* Recorded information
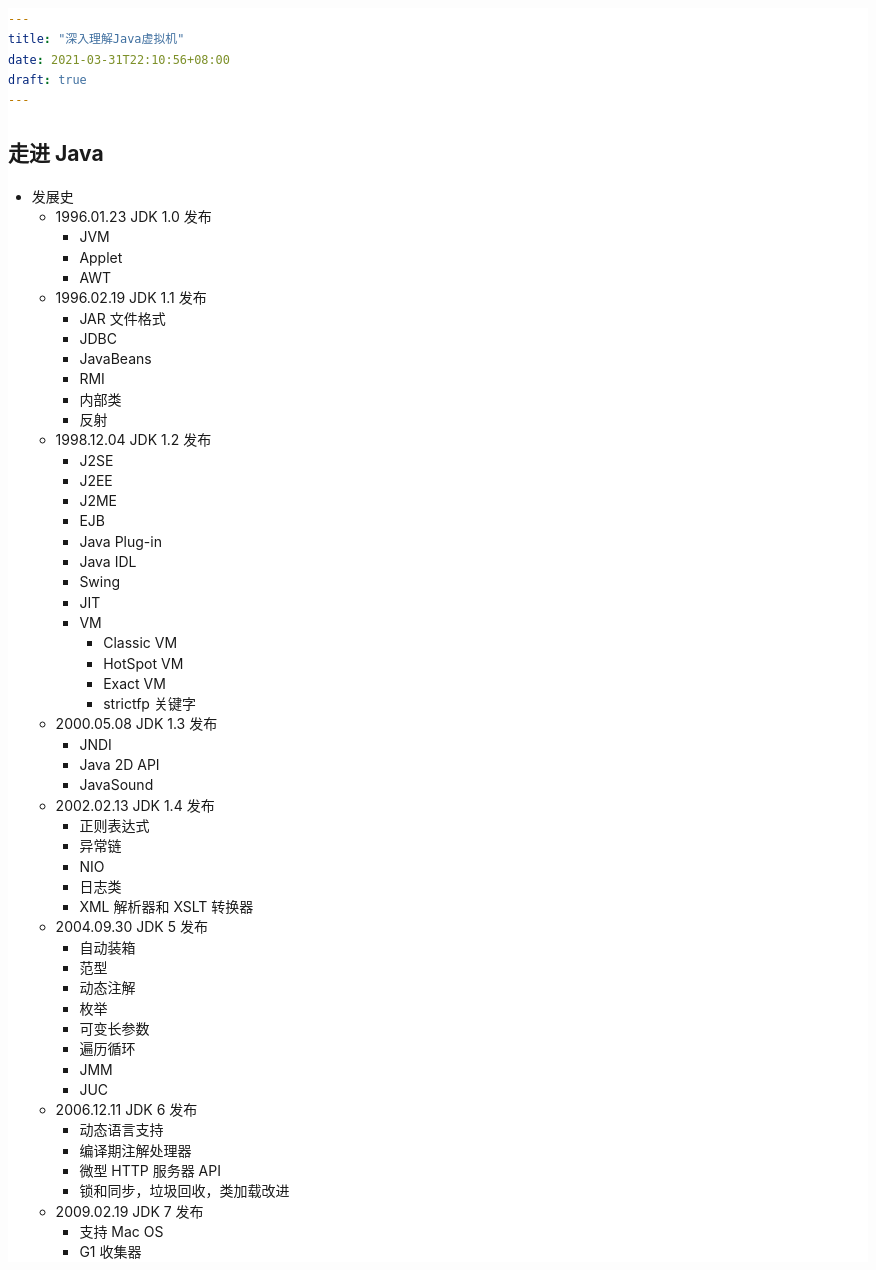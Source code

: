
 ```yaml
---
title: "深入理解Java虚拟机"
date: 2021-03-31T22:10:56+08:00
draft: true
---
```


## 走进 Java

- 发展史
  - 1996.01.23 JDK 1.0 发布
    - JVM
    - Applet
    - AWT
  - 1996.02.19 JDK 1.1 发布
    - JAR 文件格式
    - JDBC
    - JavaBeans
    - RMI
    - 内部类
    - 反射
  - 1998.12.04 JDK 1.2 发布
    - J2SE
    - J2EE
    - J2ME
    - EJB
    - Java Plug-in
    - Java IDL
    - Swing
    - JIT
    - VM
      - Classic VM
      - HotSpot VM
      - Exact VM
      - strictfp 关键字
  - 2000.05.08 JDK 1.3 发布
    - JNDI
    - Java 2D API
    - JavaSound
  - 2002.02.13 JDK 1.4 发布
    - 正则表达式
    - 异常链
    - NIO
    - 日志类
    - XML 解析器和 XSLT 转换器
  - 2004.09.30 JDK 5 发布
    - 自动装箱
    - 范型
    - 动态注解
    - 枚举
    - 可变长参数
    - 遍历循环
    - JMM
    - JUC
  - 2006.12.11 JDK 6 发布
    - 动态语言支持
    - 编译期注解处理器
    - 微型 HTTP 服务器 API
    - 锁和同步，垃圾回收，类加载改进
  - 2009.02.19 JDK 7 发布
    - 支持 Mac OS
    - G1 收集器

* Work request
Leave the pictures out and set down the rest of the listing above exactly.

* The completed task
Source code

:
 ```yaml
---
title: "深入理解Java虚拟机"
date: 2021-03-31T22:10:56+08:00
draft: true
---
```


## 走进 Java

- 发展史
  - 1996.01.23 JDK 1.0 发布
    - JVM
    - Applet
    - AWT
  - 1996.02.19 JDK 1.1 发布
    - JAR 文件格式
    - JDBC
    - JavaBeans
    - RMI
    - 内部类
    - 反射
  - 1998.12.04 JDK 1.2 发布
    - J2SE
    - J2EE
    - J2ME
    - EJB
    - Java Plug-in
    - Java IDL
    - Swing
    - JIT
    - VM
      - Classic VM
      - HotSpot VM
      - Exact VM
      - strictfp 关键字
  - 2000.05.08 JDK 1.3 发布
    - JNDI
    - Java 2D API
    - JavaSound
  - 2002.02.13 JDK 1.4 发布
    - 正则表达式
    - 异常链
    - NIO
    - 日志类
    - XML 解析器和 XSLT 转换器
  - 2004.09.30 JDK 5 发布
    - 自动装箱
    - 范型
    - 动态注解
    - 枚举
    - 可变长参数
    - 遍历循环
    - JMM
    - JUC
  - 2006.12.11 JDK 6 发布
    - 动态语言支持
    - 编译期注解处理器
    - 微型 HTTP 服务器 API
    - 锁和同步，垃圾回收，类加载改进
  - 2009.02.19 JDK 7 发布
    - 支持 Mac OS
    - G1 收集器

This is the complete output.